Asking everyone that works at New Delhi how to take the ferry to Africa and subsequently having and failing that conversation in three different languages with three different people in three different sessions, was a High Point. Also, I’m not being facetious or sarcastic. It really was. Having relatively wonderful Indian food in the city of Alicante on Sunday night is enough to be a high point. But planning an impromptu trip to Africa because it seems like you can, now more than ever? So much so that you feel obliged to? The questions is Morocco or Algiers?—turns out that’s an easy question to answer, because you need a visa for Algiers. And while it sounds as though a visa is easily obtained it’s still a “barrier to entry”, literally. Ferry or Fly? Looking up various tickets and fees on our phones. Also looking up the next two stages of the Vuelta to see if we’re going to get any closer to Gibraltar in the next few days. Getting the staff involved. Yeah, that was a High Point. As was ordering Sag Paneer and Chicken Tikka Masala in Spanish and listening to the dude with a Catalan lisp recite your order back to you with that S.


Watching Michael Woods finish third because wait, who the fuck is Michael Woods and why is he finishing a mountaintop stage of the Vuelta ahead of Contador and Nibali?!??!!?!?!


While it was short lived—it turns out you can’t just go to Africa even if you’re IN European Africa already and it looks like, on a map, that it and us is about the same distance between San Diego and Los Angeles—it was fun to think about trying to convince Lachlan Morton to come to Africa with us like that time we went to the beach in Adelaide. Yeah, this would have been a bit more involved but not that much. Plus, high risk, high reward.
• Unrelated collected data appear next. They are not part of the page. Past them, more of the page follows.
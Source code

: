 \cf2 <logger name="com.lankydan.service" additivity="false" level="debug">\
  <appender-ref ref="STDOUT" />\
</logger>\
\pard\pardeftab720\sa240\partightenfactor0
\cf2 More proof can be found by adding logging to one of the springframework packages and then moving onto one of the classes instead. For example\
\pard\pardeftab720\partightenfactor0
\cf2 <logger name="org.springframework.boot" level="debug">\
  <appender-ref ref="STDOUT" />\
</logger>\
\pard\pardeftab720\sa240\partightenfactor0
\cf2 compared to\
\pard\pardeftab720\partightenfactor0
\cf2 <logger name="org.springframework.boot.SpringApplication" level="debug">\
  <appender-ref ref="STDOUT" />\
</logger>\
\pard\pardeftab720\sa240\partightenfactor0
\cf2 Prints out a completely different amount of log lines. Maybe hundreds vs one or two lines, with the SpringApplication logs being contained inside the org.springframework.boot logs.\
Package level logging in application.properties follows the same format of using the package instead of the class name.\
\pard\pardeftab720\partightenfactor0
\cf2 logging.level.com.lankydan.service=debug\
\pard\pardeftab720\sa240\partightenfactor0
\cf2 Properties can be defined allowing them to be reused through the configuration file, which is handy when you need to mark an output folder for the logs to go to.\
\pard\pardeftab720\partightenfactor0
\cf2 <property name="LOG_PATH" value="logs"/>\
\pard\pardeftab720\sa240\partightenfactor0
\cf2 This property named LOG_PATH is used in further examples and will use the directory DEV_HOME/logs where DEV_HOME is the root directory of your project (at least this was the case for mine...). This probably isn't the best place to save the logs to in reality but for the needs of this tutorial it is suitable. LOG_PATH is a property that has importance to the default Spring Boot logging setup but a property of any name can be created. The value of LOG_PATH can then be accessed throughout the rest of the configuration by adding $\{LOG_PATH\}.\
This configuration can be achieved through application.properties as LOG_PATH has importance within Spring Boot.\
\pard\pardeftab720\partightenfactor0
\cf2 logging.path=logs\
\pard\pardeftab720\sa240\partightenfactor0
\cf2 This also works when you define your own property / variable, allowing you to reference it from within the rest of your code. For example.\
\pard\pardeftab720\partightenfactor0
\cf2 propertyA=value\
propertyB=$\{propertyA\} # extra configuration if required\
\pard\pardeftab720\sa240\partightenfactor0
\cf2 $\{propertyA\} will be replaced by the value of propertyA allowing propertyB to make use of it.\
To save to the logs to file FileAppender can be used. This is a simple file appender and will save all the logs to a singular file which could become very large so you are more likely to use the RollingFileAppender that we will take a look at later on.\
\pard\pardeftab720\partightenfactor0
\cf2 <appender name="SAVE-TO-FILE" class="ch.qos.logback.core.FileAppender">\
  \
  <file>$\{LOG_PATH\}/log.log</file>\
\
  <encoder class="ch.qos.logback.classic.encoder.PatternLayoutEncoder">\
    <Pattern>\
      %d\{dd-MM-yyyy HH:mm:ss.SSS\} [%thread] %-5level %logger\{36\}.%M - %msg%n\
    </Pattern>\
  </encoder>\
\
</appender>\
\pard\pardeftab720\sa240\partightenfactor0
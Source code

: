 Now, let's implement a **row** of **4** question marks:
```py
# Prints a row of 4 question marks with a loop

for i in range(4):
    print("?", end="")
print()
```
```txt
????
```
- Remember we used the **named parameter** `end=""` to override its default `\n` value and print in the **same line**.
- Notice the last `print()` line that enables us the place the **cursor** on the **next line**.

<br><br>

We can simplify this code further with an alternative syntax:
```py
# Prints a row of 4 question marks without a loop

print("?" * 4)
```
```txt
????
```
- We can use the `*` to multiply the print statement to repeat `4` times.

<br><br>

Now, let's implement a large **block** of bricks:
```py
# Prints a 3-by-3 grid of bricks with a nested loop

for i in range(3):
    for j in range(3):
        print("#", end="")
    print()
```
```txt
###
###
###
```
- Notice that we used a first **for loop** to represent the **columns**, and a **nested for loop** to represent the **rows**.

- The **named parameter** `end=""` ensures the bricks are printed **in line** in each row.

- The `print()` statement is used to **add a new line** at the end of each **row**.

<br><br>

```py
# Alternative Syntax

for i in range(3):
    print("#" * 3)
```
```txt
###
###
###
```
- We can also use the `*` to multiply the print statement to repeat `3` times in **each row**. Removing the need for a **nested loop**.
II Three Quotes Overheard During Stage 09

Wait you were dumpster diving for a box of dildos?”- Anon That's a meaty faafafine.”- Anon This guy drives like we're just a bunch of chickens back here.”- Anon

III The Alicante Experiment

Sometimes, an Indian restaurant is a proverbial gastronomic life raft when you are abroad. Say you find yourself in rural France, or some suburban setting in Finland, and you begin wonder what on Earth you’ll be eating. Ideally you want something recognizable and edible. It may sound small-minded of us, perhaps downright provincial, that we prefer comfort over adventure. But that’s simply not the case. It’s just that sometimes, during a trip, all you want is plentiful food that tastes good, is easily understood, and easily enjoyed so you can get on with life, and feel happy. That’s where the Taj Mahals, India Gates, Saffron Houses and Taste of Indias of the world come in. They nourish you. They save you.


Spain’s Valencia municipality is no different: we’ve found an astonishing number of Indian restaurants here. Interesting, considering we didn’t think there would be a single one, largely by taking into account that our hotel is in a highway rest stop. But since Indian restaurants surround us, we intend to visit as many as possible during our time here. For your collective edification, we’ll be reviewing and comparing each of these eateries. Each night, Daniel will order Chicken Tikka Masala, Sag Paneer, a Mango lassi and a mixed pickle. Klaus will order Garlic Naan and Ali Gobi.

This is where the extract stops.